For the test of the camouflage breaking in natural scene, a field experiment is carried out to show the retrieval of object with stereoacuity assisted image sensing. The difficulty of 3D remote sensing with stereopsis arises from the required large baseline distance, which is studied in this work with a drone equipped with a single camera. For the purpose of executing stereoacuity functioning, an experimental architecture similar as Figure 1 is carried out and left- and right-images are selected from a video taken by the flying camera. The key parameters to be considered are the relative positions of the object with its background, and the baseline of the two-positions to provide the stereo-viewing so that the object can be resolved with stereoacuity measurement. Assuming, for example, an object located 100 meters away from the camera, and an object is 1 meter away from its background. It can be estimated that the baseline of the dual cameras must be approximately 57 cm apart. With the recorded navigating speed of the drone, it is straight forward to choose left and right images from the video format to meet the requirement of the baseline length.

To meet the sensing requirement, a drone (DJI Mavic2 pro: 28 mm equivalent lens on the 1-inch CMOS sensor) equipped with a camera is employed to take the video for the scene and the two images from selected positions are employed as input for the left- and right-eye images. The flying altitude of the drone is 90 m. The dual images are transmitted to an autostereoscopy for 3D viewing at a viewing distance of 90 cm. The autostereoscopy is a directional backlight illuminated liquid crystal display with the feature size of 24 inch and single eye resolution at 1080 P (Type Midstereo 2468) [16,17]. With this autostereoscopy, the 3D scene is clearly visible. For the convenience of 3D perception, we convert the left and right images by coding it with blue and red, so that the image can be perceived with a 3D anaglyph.

The use of an autostereoscopy makes it possible to study the difference between 2D and 3D perception. For 2D mode, the left and right eyes are perceiving planar image. With 3D perception, the left and right images are delivered to the left and right eyes respectively. It becomes evident that 3D perception provides detailed object structures due to the perception of layered structures of the scene assisted with stereoacuity. With 2D mode, the information in different depths is intermixed, giving rise to the opportunity for camouflaging. With 3D, the concealed can be retrieved with binocular vision.

In order to further view the effect of stereopsis on the resolved 3D object (compared with Figure 3a), image is synthesized using disparity discriminated image pixels as input information. Detailed structures can be observed with stereo-vision concentrating on a unique disparity layer. By enhancing the image structure in one particular layer while removing structures from other layers, the lateral structures of the scene is substantially enhanced.

Figure 4a shows the energy distribution, in which binocular vision focus on the ground layer, while Figure 4b illustrates the situation when two eyes are concentrating on the top tree layer, within which the tree branches and leaves are clearly visible. The pixel disparity between two visual angles, which is related to the interocular phase difference in Equation (2), is indispensable for the calculation of the energy distribution. The summation of the monocular energy from two eyes could be regarded as a constant offset.
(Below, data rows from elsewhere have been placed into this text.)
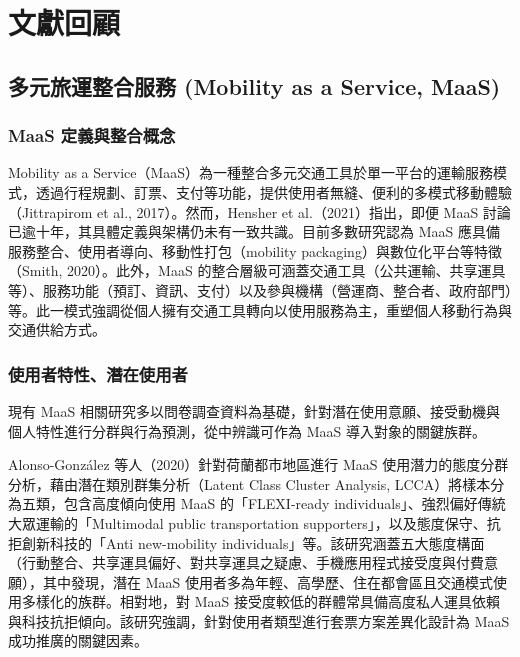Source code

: 
\providecommand{\tightlist}{%
  \setlength{\itemsep}{0pt}\setlength{\parskip}{0pt}
}

\chapter{文獻回顧}\label{ux6587ux737bux56deux9867}

\section{多元旅運整合服務 (Mobility as a Service,
MaaS)}\label{ux591aux5143ux65c5ux904bux6574ux5408ux670dux52d9-mobility-as-a-service-maas}

\subsection{MaaS
定義與整合概念}\label{maas-ux5b9aux7fa9ux8207ux6574ux5408ux6982ux5ff5}

Mobility as a
Service（MaaS）為一種整合多元交通工具於單一平台的運輸服務模式，透過行程規劃、訂票、支付等功能，提供使用者無縫、便利的多模式移動體驗（Jittrapirom
et al., 2017）。然而，Hensher et al.（2021）指出，即便 MaaS
討論已逾十年，其具體定義與架構仍未有一致共識。目前多數研究認為 MaaS
應具備服務整合、使用者導向、移動性打包（mobility
packaging）與數位化平台等特徵（Smith, 2020）。此外，MaaS
的整合層級可涵蓋交通工具（公共運輸、共享運具等）、服務功能（預訂、資訊、支付）以及參與機構（營運商、整合者、政府部門）等。此一模式強調從個人擁有交通工具轉向以使用服務為主，重塑個人移動行為與交通供給方式。

\subsection{使用者特性、潛在使用者}\label{ux4f7fux7528ux8005ux7279ux6027ux6f5bux5728ux4f7fux7528ux8005}

現有 MaaS
相關研究多以問卷調查資料為基礎，針對潛在使用意願、接受動機與個人特性進行分群與行為預測，從中辨識可作為
MaaS 導入對象的關鍵族群。

Alonso-González 等人（2020）針對荷蘭都市地區進行 MaaS
使用潛力的態度分群分析，藉由潛在類別群集分析（Latent Class Cluster
Analysis, LCCA）將樣本分為五類，包含高度傾向使用 MaaS 的「FLEXI-ready
individuals」、強烈偏好傳統大眾運輸的「Multimodal public transportation
supporters」，以及態度保守、抗拒創新科技的「Anti new-mobility
individuals」等。該研究涵蓋五大態度構面（行動整合、共享運具偏好、對共享運具之疑慮、手機應用程式接受度與付費意願），其中發現，潛在
MaaS
使用者多為年輕、高學歷、住在都會區且交通模式使用多樣化的族群。相對地，對
MaaS
接受度較低的群體常具備高度私人運具依賴與科技抗拒傾向。該研究強調，針對使用者類型進行套票方案差異化設計為
MaaS 成功推廣的關鍵因素。

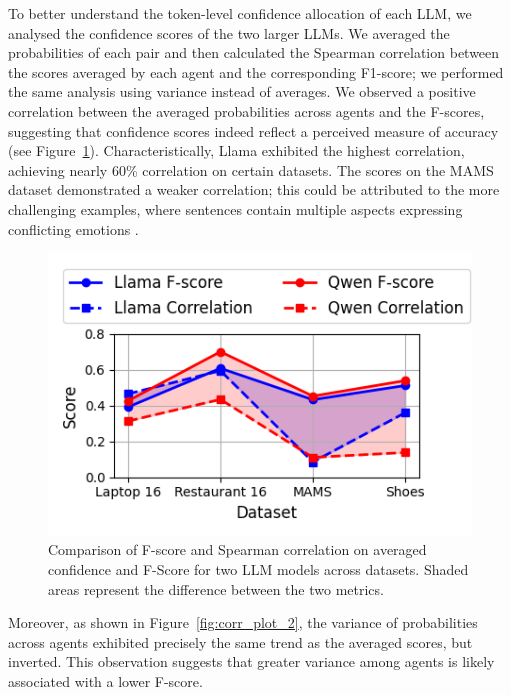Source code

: \documentclass[11pt]{article}
\begin{document}
To better understand the token-level confidence allocation of each LLM, we analysed the confidence scores of the two larger LLMs. We averaged the probabilities of each pair and then calculated the Spearman correlation \citep{spearman1904} between the scores averaged by each agent and the corresponding F1-score; we performed the same analysis using variance instead of averages. We observed a positive correlation between the averaged probabilities across agents and the F-scores, suggesting that confidence scores indeed reflect a perceived measure of accuracy (see Figure~\ref{fig:corr_plot_1}). Characteristically, Llama exhibited the highest correlation, achieving nearly 60\% correlation on certain datasets. The scores on the MAMS dataset demonstrated a weaker correlation; this could be attributed to the more challenging examples, where sentences contain multiple aspects expressing conflicting emotions \citep{jiang-etal-2019-challenge}.

\begin{figure}[htbp]
\centering
\includegraphics[width=1\columnwidth]{figures/corr_1.png}
\caption{Comparison of F-score and Spearman correlation on averaged confidence and F-Score for two LLM models across datasets. Shaded areas represent the difference between the two metrics.}
\label{fig:corr_plot_1}
\end{figure}

Moreover, as shown in Figure~\ref{fig:corr_plot_2}, the variance of probabilities across agents exhibited precisely the same trend as the averaged scores, but inverted. This observation suggests that greater variance among agents is likely associated with a lower F-score.

\end{document}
Figure 4c is obtained by dot multiplication of the energy pattern at a particular height of the tree with input of Figure 3a. Similarly, Figure 4d is resulted from multiplying the energy pattern at the height of the ground with a Figure 3a. Prominent difference is clearly visible in the comparison of these two cases mentioned above, showing substantially enhanced camouflage breaking capability. With binocular energy model, Figure 4c,d show corresponding sectioning of the 3D scene for the different disparities, corresponding to pattern at different altitude. The sectioning images are in accord with the direct perception shown in Figure 3c. With the synergistic effect of both eyes, the focusing layer could be differentiated in depth and clearer in lateral resolution by rejecting structure information from different sections of the object. Compared with the corresponding region of the original image given in Figure 3a, neither ground or tree characteristics can be identified with the original image, which proves a promising way for camouflage breaking for stereo-vision and stereo-vision based optical imaging.

To better illustrate the advantages of layered discrimination with the energy model, we select a region in Figure 3a marked by a green square, which is amplified in Figure 5. It becomes clear that the image structures unclear from a bright background can be sectioned. The 2D image sections focusing to the ground and to the tree branches are clearly visible.

4. Conclusion

In conclusion, based on the energy model of binocular vision, we analyze stereoacuity for image sensing, which is applied to camouflage breaking to the case where the object is completely obscured by the background noises. We employed the stereoacuity resolved sensing to a field experiment, and we restore the object which is concealed in 2D settings, hence demonstrating the enhanced capability for camouflage breaking even for complex background. It is shown that the present technique is versatile and powerful on the basis of a well understanding of stereopsis and binocular interaction. We anticipate that the proposed and demonstrated technique has immediate applications for scientific research and technological applications.

Author Contributions

H.Y. carried out field measurement and image analysis; J.L. did theoretical analysis, energy model simulation, and image reconstruction; L.C. did theoretical analysis for energy model and field experimental measurement; Y.L. conducted the project coordination and data analysis; J.Z. proposed the project and wrote the manuscript.

Funding

This research was funded by Chinese National Science Foundation (NOS. 61991452); Guangdong key Project (No. 2020B301030009); Ministry of Science and Technology (No. 2021YFB2802204).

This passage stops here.